Esthétisme, histoire rythmée, apprentissage d’un système de magie, univers intriguant : l’Atelier des Sorciers dispose de nombreux atouts pour séduire un large public. Ce manga est capable de transporter son lectorat dans son univers sans faire l’économie de la cohérence ou de l’émotion.
A conseiller à tout amateur de fantasy, quelque soit l’âge, sachant que le premier chapitre de 60 pages est disponible gratuitement sur le site internet de Pika édition pour ce faire son propre avis !

L’aristocratie du mignon. L’élite de l’adorable. La délicatesse premium.
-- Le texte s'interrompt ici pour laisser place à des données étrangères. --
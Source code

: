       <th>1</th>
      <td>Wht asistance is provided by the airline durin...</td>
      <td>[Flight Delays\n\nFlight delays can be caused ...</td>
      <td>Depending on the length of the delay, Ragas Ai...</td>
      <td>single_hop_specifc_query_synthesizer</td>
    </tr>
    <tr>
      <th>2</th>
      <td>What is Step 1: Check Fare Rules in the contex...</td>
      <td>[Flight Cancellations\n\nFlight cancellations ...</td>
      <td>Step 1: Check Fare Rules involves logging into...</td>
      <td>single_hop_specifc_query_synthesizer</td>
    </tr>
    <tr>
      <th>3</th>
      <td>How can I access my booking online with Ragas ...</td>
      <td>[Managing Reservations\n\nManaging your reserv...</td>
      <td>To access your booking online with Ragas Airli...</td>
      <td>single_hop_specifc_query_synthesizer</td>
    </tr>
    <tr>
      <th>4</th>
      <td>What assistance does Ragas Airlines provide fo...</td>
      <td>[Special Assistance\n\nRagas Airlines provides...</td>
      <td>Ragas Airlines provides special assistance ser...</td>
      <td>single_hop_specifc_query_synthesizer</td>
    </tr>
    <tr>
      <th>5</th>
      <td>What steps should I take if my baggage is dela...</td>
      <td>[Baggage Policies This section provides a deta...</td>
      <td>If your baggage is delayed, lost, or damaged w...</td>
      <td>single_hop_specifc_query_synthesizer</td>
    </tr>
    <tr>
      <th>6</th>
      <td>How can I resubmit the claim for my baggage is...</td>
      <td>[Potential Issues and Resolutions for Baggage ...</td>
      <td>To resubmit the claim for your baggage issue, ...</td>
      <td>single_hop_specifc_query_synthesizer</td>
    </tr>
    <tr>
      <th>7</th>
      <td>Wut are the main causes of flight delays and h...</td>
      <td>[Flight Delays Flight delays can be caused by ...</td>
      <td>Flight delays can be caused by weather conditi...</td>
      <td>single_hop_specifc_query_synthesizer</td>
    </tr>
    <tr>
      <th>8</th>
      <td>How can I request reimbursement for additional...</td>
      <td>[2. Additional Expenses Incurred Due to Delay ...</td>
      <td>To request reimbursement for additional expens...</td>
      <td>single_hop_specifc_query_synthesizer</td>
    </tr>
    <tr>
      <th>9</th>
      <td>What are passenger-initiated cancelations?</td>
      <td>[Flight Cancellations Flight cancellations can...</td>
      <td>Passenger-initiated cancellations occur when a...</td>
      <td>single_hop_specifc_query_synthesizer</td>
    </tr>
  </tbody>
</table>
L’Atelier des sorciers a ouvert la voie aux œuvres basées sur une version magique d’un art ou d’un artisanat avec pour but d’offrir une ambiance positive et relaxante. Sauf que contrairement aux simulacres, le manga de Kamome Shirahama ne prend pas à la légère sa sensation d’univers. Les huit premiers tomes sont là pour le prouver. C’est la totale domestication de codes de la Fantasy connus de tous qui offre ce sentiment agréable d’une étrange familiarité. L’Atelier des sorciers n’est pas la première œuvre à mettre en scène des écoles de magie. Cependant, ici, la transmission d’un savoir magique est travaillé avec une minutie rare, qui se bonifie au fil des chapitres. D’autant plus que le dessin gagne en vitalité, sans réduire l’extraordinaire maîtrise des détails enrichie par l’ajout de nouveaux éléments.
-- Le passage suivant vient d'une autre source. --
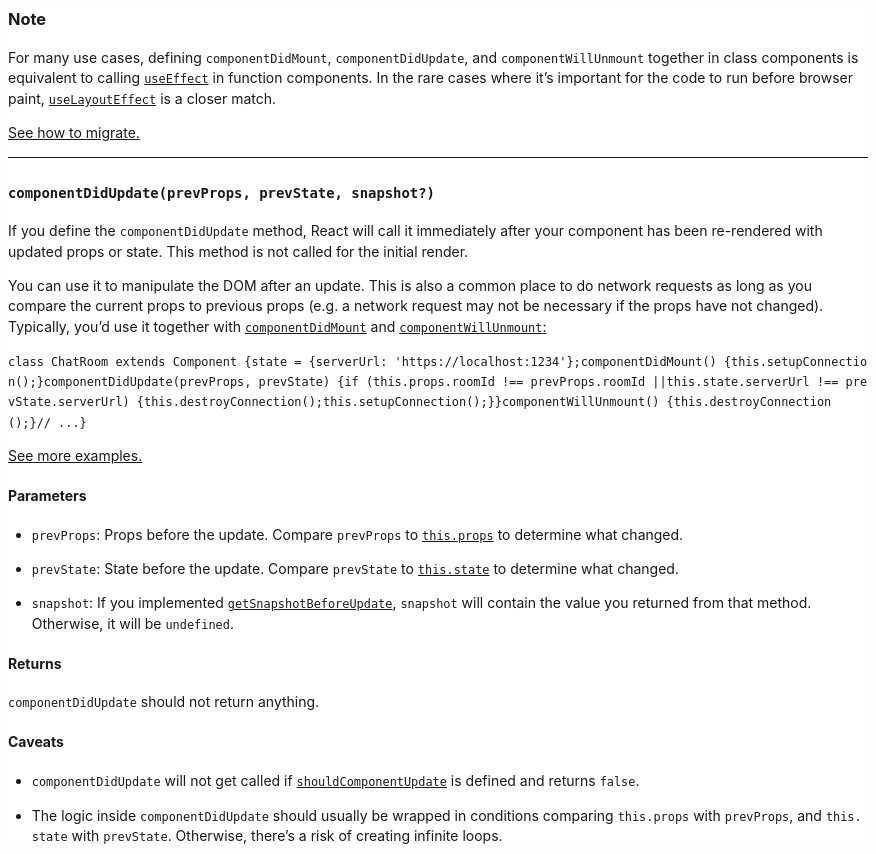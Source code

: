
### Note

For many use cases, defining `componentDidMount`, `componentDidUpdate`, and `componentWillUnmount` together in class components is equivalent to calling [`useEffect`](/reference/react/useEffect) in function components. In the rare cases where it’s important for the code to run before browser paint, [`useLayoutEffect`](/reference/react/useLayoutEffect) is a closer match.

[See how to migrate.](#migrating-a-component-with-lifecycle-methods-from-a-class-to-a-function)

* * *

### `componentDidUpdate(prevProps, prevState, snapshot?)`[](#componentdidupdate "Link for this heading")

If you define the `componentDidUpdate` method, React will call it immediately after your component has been re-rendered with updated props or state. This method is not called for the initial render.

You can use it to manipulate the DOM after an update. This is also a common place to do network requests as long as you compare the current props to previous props (e.g. a network request may not be necessary if the props have not changed). Typically, you’d use it together with [`componentDidMount`](#componentdidmount) and [`componentWillUnmount`:](#componentwillunmount)

    class ChatRoom extends Component {state = {serverUrl: 'https://localhost:1234'};componentDidMount() {this.setupConnection();}componentDidUpdate(prevProps, prevState) {if (this.props.roomId !== prevProps.roomId ||this.state.serverUrl !== prevState.serverUrl) {this.destroyConnection();this.setupConnection();}}componentWillUnmount() {this.destroyConnection();}// ...}

[See more examples.](#adding-lifecycle-methods-to-a-class-component)

#### Parameters[](#componentdidupdate-parameters "Link for Parameters")

*   `prevProps`: Props before the update. Compare `prevProps` to [`this.props`](#props) to determine what changed.
    
*   `prevState`: State before the update. Compare `prevState` to [`this.state`](#state) to determine what changed.
    
*   `snapshot`: If you implemented [`getSnapshotBeforeUpdate`](#getsnapshotbeforeupdate), `snapshot` will contain the value you returned from that method. Otherwise, it will be `undefined`.
    

#### Returns[](#componentdidupdate-returns "Link for Returns")

`componentDidUpdate` should not return anything.

#### Caveats[](#componentdidupdate-caveats "Link for Caveats")

*   `componentDidUpdate` will not get called if [`shouldComponentUpdate`](#shouldcomponentupdate) is defined and returns `false`.
    
*   The logic inside `componentDidUpdate` should usually be wrapped in conditions comparing `this.props` with `prevProps`, and `this.state` with `prevState`. Otherwise, there’s a risk of creating infinite loops.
En filigrane des parcours initiatiques enchanteurs, L’Atelier des sorciers peaufine une société magique élaborée sur différentes strates, la plus fondamentale étant basée sur des tabous profondément gravés dans les esprits. On devine le conflit larvé entre un ordre dirigiste qui vit dans la peur des dérives du passé et un groupe déviant qui prétend combattre l’hypocrisie d’un système de caste. Cela s’accompagne, de manière organique, d’une présence de plus en plus importante d’adultes à l’identité et aux convictions fortes. La série évite ainsi l’écueil classique des enfants anormalement éveillés ou prodigieux. Ici les apprentis restent dépendant des adultes : leur naïveté, leur nombrilisme et, fatalement, leur désillusion sont des limites face à une magie qui n’a aucune bienveillance naturelle. Pour autant, le manga maintient l’attrait des sympathiques résolutions d’énigme magique et de la progression des jeunes sorcières et sorciers dans leur parcours académique. L’enthousiasme juvénile, même s’il se teinte avec la maturité, conserve son pouvoir apaisant lorsqu’il est représenté avec un tel charme.